Create a Kafka topic

Creating a Kafka topic can be done in several ways, we are selecting to use docker exec in this way:

docker exec -it kafka kafka-topics.sh --create --topic sensors --bootstrap-server kafka:9092 --partitions 3 --replication-factor 1

Process events

Submit events to Kafka

docker exec -it kafka kafka-console-producer.sh --bootstrap-server kafka:9092 --topic sensors <<'EOF'
{"device_id":"alpha","ts":"2025-08-19T12:00:00Z","temperature":21.4,"humidity":48.0}
{"device_id":"alpha","ts":"2025-08-19T12:01:00Z","temperature":21.5,"humidity":47.6}
{"device_id":"beta","ts":"2025-08-19T12:00:00Z","temperature":19.8,"humidity":55.1}
EOF

Events (messages) are newline-delimited JSON for simplicity.

Consume events into CrateDB

Create a simple consumer application using Python.

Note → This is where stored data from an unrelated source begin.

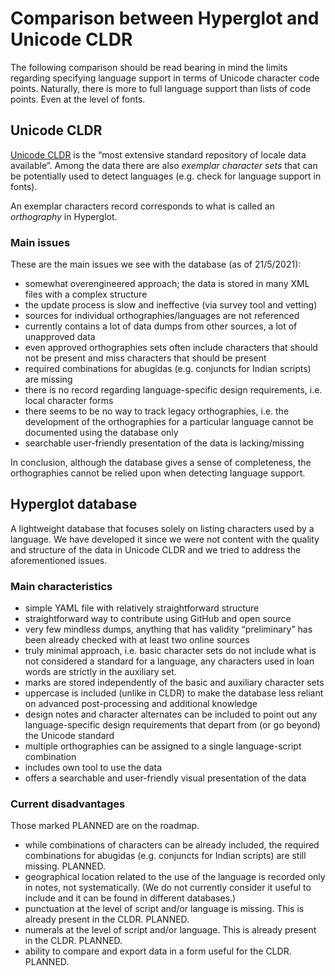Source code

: # Comparison between Hyperglot and Unicode CLDR

The following comparison should be read bearing in mind the limits regarding specifying language support in terms of Unicode character code points. Naturally, there is more to full language support than lists of  code points. Even at the level of fonts.

## Unicode CLDR

[Unicode CLDR](http://cldr.unicode.org/) is the “most extensive standard repository of locale data available”. Among the data there are also *exemplar character sets* that can be potentially used to detect languages (e.g. check for language support in fonts).

An exemplar characters record corresponds to what is called an *orthography* in Hyperglot.

### Main issues

These are the main issues we see with the database (as of 21/5/2021):

- somewhat overengineered approach; the data is stored in many XML files with a complex structure
- the update process is slow and ineffective (via survey tool and vetting)
- sources for individual orthographies/languages are not referenced
- currently contains a lot of data dumps from other sources, a lot of unapproved data
- even approved orthographies sets often include characters that should not be present and miss characters that should be present
- required combinations for abugidas (e.g. conjuncts for Indian scripts) are missing
- there is no record regarding language-specific design requirements, i.e. local character forms
- there seems to be no way to track legacy orthographies, i.e. the development of the orthographies for a particular language cannot be documented using the database only
- searchable user-friendly presentation of the data is lacking/missing

In conclusion, although the database gives a sense of completeness, the orthographies cannot be relied upon when detecting language support.

## Hyperglot database

A lightweight database that focuses solely on listing characters used by a language. We have developed it since we were not content with the quality and structure of the data in Unicode CLDR and we tried to address the aforementioned issues.

### Main characteristics

- simple YAML file with relatively straightforward structure
- straightforward way to contribute using GitHub and open source
- very few mindless dumps, anything that has validity “preliminary” has been already checked with at least two online sources
- truly minimal approach, i.e. basic character sets do not include what is not considered a standard for a language, any characters used in loan words are strictly in the auxiliary set.
- marks are stored independently of the basic and auxiliary character sets
- uppercase is included (unlike in CLDR) to make the database less reliant on advanced post-processing and additional knowledge
- design notes and character alternates can be included to point out any language-specific design requirements that depart from (or go beyond) the Unicode standard
- multiple orthographies can be assigned to a single language-script combination
- includes own tool to use the data
- offers a searchable and user-friendly visual presentation of the data

### Current disadvantages

Those marked PLANNED are on the roadmap.

- while combinations of characters can be already included, the required combinations for abugidas (e.g. conjuncts for Indian scripts) are still missing. PLANNED.
- geographical location related to the use of the language is recorded only in notes, not systematically. (We do not currently consider it useful to include and it can be found in different databases.)
- punctuation at the level of script and/or language is missing. This is already present in the CLDR. PLANNED.
- numerals at the level of script and/or language. This is already present in the CLDR. PLANNED.
- ability to compare and export data in a form useful for the CLDR. PLANNED.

It consumes events from the Kafka topic and inserts them into the CrateDB database table.

# quick_consumer.py
import json, requests
from confluent_kafka import Consumer

c = Consumer({
    "bootstrap.servers": "localhost:9092",
    "group.id": "demo",
    "auto.offset.reset": "earliest",
})
c.subscribe(["sensors"])

SQL_ENDPOINT = "http://localhost:4200/_sql"

def insert_batch(rows):
    # Bulk insert via HTTP; one statement, many parameter sets
    body = {
      "stmt": "INSERT INTO sensor_readings (device_id, ts, temperature, humidity) VALUES (?, ?, ?, ?) ON CONFLICT (device_id, ts) DO UPDATE SET temperature = EXCLUDED.temperature, humidity = EXCLUDED.humidity",
      "bulk_args": rows
    }
    r = requests.post(SQL_ENDPOINT, json=body, timeout=10)
    r.raise_for_status()

batch = []
try:
    while True:
        msg = c.poll(1.0)
        if msg is None: 
            if batch: insert_batch(batch); batch.clear()
            continue
        if msg.error(): 
            print("Kafka error:", msg.error()); 
            continue

        rec = json.loads(msg.value())
        batch.append([rec["device_id"], rec["ts"], rec["temperature"], rec["humidity"]])

        if len(batch) >= 500:
            insert_batch(batch)
            batch.clear()
finally:
    if batch: insert_batch(batch)
    c.close()

Run this with:

pip install confluent-kafka requests
python quick_consumer.py

Tip

This shows the custom client path: transform/filter as you like, do idempotent upserts on (device_id, ts), and batch writes for speed.

Explore data

Use curl to submit a SELECT statement that verifies data has been stored in CrateDB.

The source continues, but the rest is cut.